Abstract The performance of static casting 25Cr35NiNb alloy pipe fittings with complex shapes for ethylene cracking furnace is insufficient, which affects the safe operation of equipment, and becomes an urgent problem to be solved in this field. Laser additive manufacturing (LAM) technique is suitable for the fabrication of complex components with high performance. 25Cr35NiNb alloy prepared by LAM is different from that prepared by static casting or centrifugal casting due to the solidification with the cooling rate of 102∼105 K/s in a tiny molten pool. In order to fabricate complex pipe fittings by LAM, the performance of 25Cr35NiNb alloy prepared by LAM needs to be clarified and the mechanism also needs to be revealed. This paper focuses on the mechanism of high temperature stability on microstructures of 25Cr35NiNb alloy prepared by LAM. Firstly, two kinds of 25Cr35NiNb alloy deposits were prepared by LAM with different processing parameters. Secondly, heat treatments were executed in the temperature range from 850°C to 1275°C for 25Cr35NiNb alloy deposits. Then, the microstructures of 25Cr35NiNb alloy were observed by optical microscope (OM) and scanning electron microscopy (SEM).
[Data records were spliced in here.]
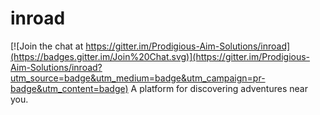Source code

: # inroad

[![Join the chat at https://gitter.im/Prodigious-Aim-Solutions/inroad](https://badges.gitter.im/Join%20Chat.svg)](https://gitter.im/Prodigious-Aim-Solutions/inroad?utm_source=badge&utm_medium=badge&utm_campaign=pr-badge&utm_content=badge)
A platform for discovering adventures near you.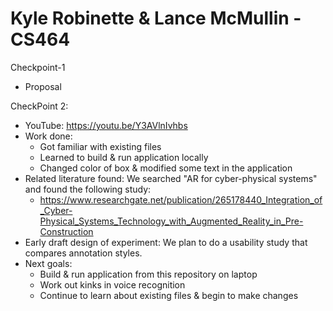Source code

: # Kyle Robinette & Lance McMullin - CS464
Checkpoint-1
  * Proposal  
  
CheckPoint 2:
  * YouTube: https://youtu.be/Y3AVlnIvhbs
  * Work done: 
      * Got familiar with existing files
      * Learned to build & run application locally
      * Changed color of box & modified some text in the application 
  * Related literature found: We searched "AR for cyber-physical systems" and found the following study: 
      * https://www.researchgate.net/publication/265178440_Integration_of_Cyber-Physical_Systems_Technology_with_Augmented_Reality_in_Pre-Construction
  * Early draft design of experiment: We plan to do a usability study that compares annotation styles. 
  * Next goals:
      * Build & run application from this repository on laptop
      * Work out kinks in voice recognition
      * Continue to learn about existing files & begin to make changes
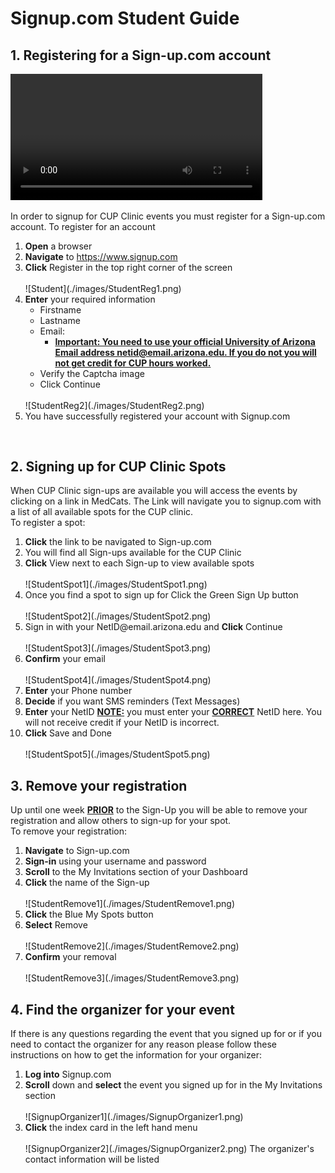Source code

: <html>
<h1>Signup.com Student Guide</h1>
<body>
<h2>1. Registering for a Sign-up.com account</h2>
<video width="80%" controls="controls">
<source
src="https://arizona.box.com/shared/static/omkxxdt61xaw8z23aps6dwnvjzenr5ps.mp4"
type="video/mp4">
</video>
<p>In order to signup for CUP Clinic events you must register for a Sign-up.com account. To register for an account</p> 
<ol>
<li><b>Open</b> a browser</li>
<li><b>Navigate</b> to <a href="https://www.signup.com" target="_blank">https://www.signup.com</a></li>
<li><b>Click</b> Register in the top right corner of the screen</li><br />
![Student](./images/StudentReg1.png)
<li><b>Enter</b> your required information
<ul>
<li>Firstname</li>
<li>Lastname</li>
<li>Email:
<ul>
<li><b><u>Important: You need to use your official University of Arizona Email address netid@email.arizona.edu. If you do not you will not get credit for CUP hours worked.</b></u></li>
</ul>
<li>Verify the Captcha image</li>
<li>Click Continue</li>
</ul><br />
![StudentReg2](./images/StudentReg2.png)
<li>You have successfully registered your account with Signup.com</li>
</ol> 
<h2>2. Signing up for CUP Clinic Spots</h2>
<p>When CUP Clinic sign-ups are available you will access the events by clicking on a link in MedCats. The Link will navigate you to signup.com with a list of all available spots for the CUP clinic.<br /> To register a spot:</p>
<ol>
<li><b>Click</b> the link to be navigated to Sign-up.com</li>
<li>You will find all Sign-ups available for the CUP Clinic</li>
<li><b>Click</b> View next to each Sign-up to view available spots</b><br /><br />
![StudentSpot1](./images/StudentSpot1.png)
<li>Once you find a spot to sign up for Click the Green Sign Up button</li><br />
![StudentSpot2](./images/StudentSpot2.png)
<li>Sign in with your NetID@email.arizona.edu and <b>Click</b> Continue</li><br />
![StudentSpot3](./images/StudentSpot3.png)
<li><b>Confirm</b> your email</li><br />
![StudentSpot4](./images/StudentSpot4.png)
<li><b>Enter</b> your Phone number</li>
<li><b>Decide</b> if you want SMS reminders (Text Messages)</li>
<li><b>Enter</b> your NetID <b><u>NOTE:</b></u> you must enter your <b><u>CORRECT</b></u> NetID here. You will not receive credit if your NetID is incorrect.
<li><b>Click</b> Save and Done</li><br /> 
![StudentSpot5](./images/StudentSpot5.png)
</ol>
<h2>3. Remove your registration</h2>
<p>Up until one week <b><u>PRIOR</b></u> to the Sign-Up you will be able to remove your registration and allow others to sign-up for your spot.<br />To remove your registration:</p>
<ol>
<li><b>Navigate</b> to Sign-up.com</li>
<li><b>Sign-in</b> using your username and password</li>
<li><b>Scroll</b> to the My Invitations section of your Dashboard</li>
<li><b>Click</b> the name of the Sign-up</li><br />
![StudentRemove1](./images/StudentRemove1.png)
<li><b>Click</b> the Blue My Spots button</li>
<li><b>Select</b> Remove</li><br />
![StudentRemove2](./images/StudentRemove2.png)
<li><b>Confirm</b> your removal</li><br />
![StudentRemove3](./images/StudentRemove3.png)
</ol> 
<h2>4. Find the organizer for your event</h2>
<p>If there is any questions regarding the event that you signed up for or if you need to contact the organizer for any reason please follow these instructions on how to get the information for your organizer:</p>
<ol>
<li><b>Log into</b> Signup.com</li>
<li><b>Scroll</b> down and <b>select</b> the event you signed up for in the My Invitations section</li></br>
![SignupOrganizer1](./images/SignupOrganizer1.png)
<li><b>Click</b> the index card in the left hand menu</li></br>
![SignupOrganizer2](./images/SignupOrganizer2.png)
</li>The organizer's contact information will be listed</li>
</body>
</html>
It is found that the finer the microstructures of the original deposits was, the better the high temperature stability of microstructures was. The results of electron probe microanalysis (EPMA) show that the distribution of Nb and Ti elements in the original deposits affects the high temperature stability of microstructures. The finer microstructure has the more uniform distribution of Nb and Ti elements, which improves the high temperature microstructural stability.